This is the best summary I could come up with:


The IRS will test a free tax filing service in 2024 for a subset of lucky taxpayers in as many as 13 states, the agency announced today.

The program is more or less a direct result of funding provided by the 2022 Inflation Reduction Act, through which $15 million was earmarked for the purpose of exploring and implementing a simple, free, government-provided tax filing service.

Over the last year and a half, the IRS has been building out the pilot program, which it characterizes as being “one more potential option” on the continuum from self-managed Free File, to commercial products like Turbotax, to a tax prep professional.

The IRS describes Direct File as “a mobile-friendly, interview-based service” available in English and Spanish, intended for people with simpler tax situations like W-2s and common income credits and deductions.

This will in turn “allow the IRS to evaluate the costs, benefits and operational challenges associated with providing a voluntary Direct File option to taxpayers.” In software terms, we’d probably call this an alpha.

Intuit and others which have surreptitiously fought against simple, free, and transparent tax filing for many years (as ProPublica documented not long ago) are no doubt seething and scheduling emergency meetings.


The original article contains 467 words, the summary contains 202 words.
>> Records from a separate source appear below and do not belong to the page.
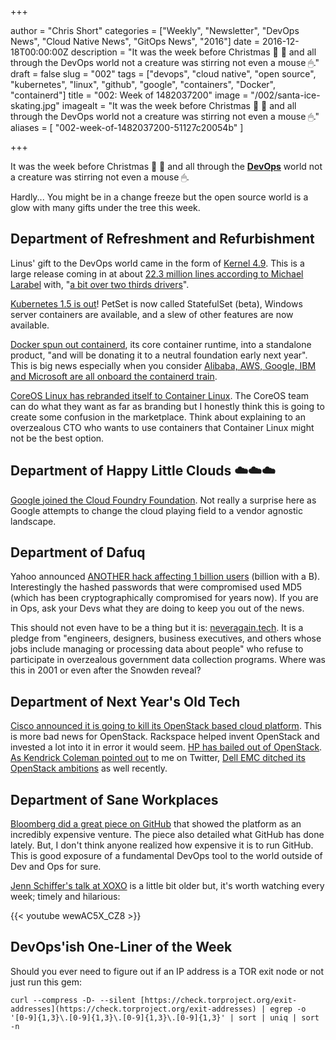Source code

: +++

author = "Chris Short"
categories = ["Weekly", "Newsletter", "DevOps News", "Cloud Native News", "GitOps News", "2016"]
date = 2016-12-18T00:00:00Z
description = "It was the week before Christmas 🤶 🎅 and all through the DevOps world not a creature was stirring not even a mouse 🖱."
draft = false
slug = "002"
tags = ["devops", "cloud native", "open source", "kubernetes", "linux", "github", "google", "containers", "Docker", "containerd"]
title = "002: Week of 1482037200"
image = "/002/santa-ice-skating.jpg"
imagealt = "It was the week before Christmas 🤶 🎅 and all through the DevOps world not a creature was stirring not even a mouse 🖱."
aliases = [
    "002-week-of-1482037200-51127c20054b"
]

+++

It was the week before Christmas 🤶 🎅 and all through the [**DevOps**](https://devopsish.com/) world not a creature was stirring not even a mouse 🖱.

Hardly... You might be in a change freeze but the open source world is a glow with many gifts under the tree this week.

## Department of Refreshment and Refurbishment

Linus' gift to the DevOps world came in the form of [Kernel 4.9](http://www.mail-archive.com/linux-kernel@vger.kernel.org/msg1290645.html). This is a large release coming in at about [22.3 million lines according to Michael Larabel](http://www.phoronix.com/scan.php?page=news_item&px=Linux-4.9-Git-Stats) with, "[a bit over two thirds drivers](http://www.mail-archive.com/linux-kernel@vger.kernel.org/msg1290645.html)".

[Kubernetes 1.5 is out](http://blog.kubernetes.io/2016/12/kubernetes-1.5-supporting-production-workloads.html)! PetSet is now called StatefulSet (beta), Windows server containers are available, and a slew of other features are now available.

[Docker spun out containerd](https://blog.docker.com/2016/12/introducing-containerd/), its core container runtime, into a standalone product, "and will be donating it to a neutral foundation early next year". This is big news especially when you consider [Alibaba, AWS, Google, IBM and Microsoft are all onboard the containerd train](https://blog.docker.com/2016/12/containerd-core-runtime-component/).

[CoreOS Linux has rebranded itself to Container Linux](https://coreos.com/blog/tectonic-self-driving.html). The CoreOS team can do what they want as far as branding but I honestly think this is going to create some confusion in the marketplace. Think about explaining to an overzealous CTO who wants to use containers that Container Linux might not be the best option.

## Department of Happy Little Clouds ☁️☁️☁️

[Google joined the Cloud Foundry Foundation](https://cloudplatform.googleblog.com/2016/12/Google-joins-the-Cloud-Foundry-Foundation.html). Not really a surprise here as Google attempts to change the cloud playing field to a vendor agnostic landscape.

## Department of Dafuq

Yahoo announced [ANOTHER hack affecting 1 billion users](https://yahoo.tumblr.com/post/154479236569/important-security-information-for-yahoo-users) (billion with a B). Interestingly the hashed passwords that were compromised used MD5 (which has been cryptographically compromised for years now). If you are in Ops, ask your Devs what they are doing to keep you out of the news.

This should not even have to be a thing but it is: [neveragain.tech](http://neveragain.tech/). It is a pledge from "engineers, designers, business executives, and others whose jobs include managing or processing data about people" who refuse to participate in overzealous government data collection programs. Where was this in 2001 or even after the Snowden reveal?

## Department of Next Year's Old Tech

[Cisco announced it is going to kill its OpenStack based cloud platform](http://www.theregister.co.uk/2016/12/13/cisco_to_kill_its_intercloud_public_cloud_on_march_31st_2017/). This is more bad news for OpenStack. Rackspace helped invent OpenStack and invested a lot into it in error it would seem. [HP has bailed out of OpenStack](http://www.computerworld.com/article/3146568/cloud-computing/and-there-she-goes-hpe-jettisons-both-openstack-and-cloud-foundry-initiatives.html). [As Kendrick Coleman pointed out](https://twitter.com/KendrickColeman/status/809062687774806016) to me on Twitter, [Dell EMC ditched its OpenStack ambitions](http://www.theregister.co.uk/2016/12/02/dell_emc_kills_off_vxrack_neutrino/) as well recently.

## Department of Sane Workplaces

[Bloomberg did a great piece on GitHub](https://www.bloomberg.com/news/articles/2016-12-15/github-is-building-a-coder-s-paradise-it-s-not-coming-cheap) that showed the platform as an incredibly expensive venture. The piece also detailed what GitHub has done lately. But, I don't think anyone realized how expensive it is to run GitHub. This is good exposure of a fundamental DevOps tool to the world outside of Dev and Ops for sure.

[Jenn Schiffer's talk at XOXO](https://youtu.be/wewAC5X_CZ8) is a little bit older but, it's worth watching every week; timely and hilarious:

{{< youtube wewAC5X_CZ8 >}}

## DevOps'ish One-Liner of the Week

Should you ever need to figure out if an IP address is a TOR exit node or not just run this gem:

    curl --compress -D- --silent [https://check.torproject.org/exit-addresses](https://check.torproject.org/exit-addresses) | egrep -o '[0-9]{1,3}\.[0-9]{1,3}\.[0-9]{1,3}\.[0-9]{1,3}' | sort | uniq | sort -n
Saved 57%. I'm a bot and I'm open source!

[–] [email protected] 10 points 1 year ago

LET'S FUCKING GOOOO

[–] [email protected] 6 points 1 year ago (1 children)

Wait, there was no direct tax filing?

[–] [email protected] 8 points 1 year ago

You've always been able to file directly, but it involves paper forms not software that can guide you through the process and identify extra forms/deductions/additions that you might need to include.